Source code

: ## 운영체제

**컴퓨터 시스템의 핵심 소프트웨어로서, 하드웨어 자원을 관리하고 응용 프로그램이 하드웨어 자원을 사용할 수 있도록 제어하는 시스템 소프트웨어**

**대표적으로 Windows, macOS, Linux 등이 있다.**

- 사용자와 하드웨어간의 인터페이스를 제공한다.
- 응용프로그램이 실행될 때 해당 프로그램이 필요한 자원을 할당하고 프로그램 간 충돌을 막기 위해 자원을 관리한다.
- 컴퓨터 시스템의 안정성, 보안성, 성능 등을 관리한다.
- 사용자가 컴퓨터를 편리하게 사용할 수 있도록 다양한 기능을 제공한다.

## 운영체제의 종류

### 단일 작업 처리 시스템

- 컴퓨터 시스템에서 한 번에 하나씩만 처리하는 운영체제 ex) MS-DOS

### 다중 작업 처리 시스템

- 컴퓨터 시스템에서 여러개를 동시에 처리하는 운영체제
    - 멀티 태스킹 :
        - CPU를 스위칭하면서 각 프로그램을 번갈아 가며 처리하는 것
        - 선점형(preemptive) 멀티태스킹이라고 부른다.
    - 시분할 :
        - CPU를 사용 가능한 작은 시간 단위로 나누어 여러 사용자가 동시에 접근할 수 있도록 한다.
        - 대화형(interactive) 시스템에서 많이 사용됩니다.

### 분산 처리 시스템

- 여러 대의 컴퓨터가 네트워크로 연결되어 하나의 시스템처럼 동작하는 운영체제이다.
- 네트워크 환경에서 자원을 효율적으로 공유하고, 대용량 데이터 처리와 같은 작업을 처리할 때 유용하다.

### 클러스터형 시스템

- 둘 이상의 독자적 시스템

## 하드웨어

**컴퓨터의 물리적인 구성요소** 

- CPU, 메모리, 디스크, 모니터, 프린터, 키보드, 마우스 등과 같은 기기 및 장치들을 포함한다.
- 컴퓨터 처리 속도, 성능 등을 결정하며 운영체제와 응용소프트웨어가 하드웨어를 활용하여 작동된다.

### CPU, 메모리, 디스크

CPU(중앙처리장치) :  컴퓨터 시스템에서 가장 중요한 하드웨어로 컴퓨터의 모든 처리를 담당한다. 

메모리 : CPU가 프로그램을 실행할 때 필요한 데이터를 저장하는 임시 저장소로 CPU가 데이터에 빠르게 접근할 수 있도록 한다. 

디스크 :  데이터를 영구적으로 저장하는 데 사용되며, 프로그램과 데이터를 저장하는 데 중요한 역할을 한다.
····················
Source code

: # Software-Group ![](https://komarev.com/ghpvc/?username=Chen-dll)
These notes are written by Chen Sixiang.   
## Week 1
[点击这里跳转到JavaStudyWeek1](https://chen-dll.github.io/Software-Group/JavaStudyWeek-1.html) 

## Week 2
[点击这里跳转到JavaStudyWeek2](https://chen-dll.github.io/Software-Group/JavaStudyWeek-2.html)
····················
Count the lines of the material that include the word "저장하는", then report only the total.

_Answer section_: 2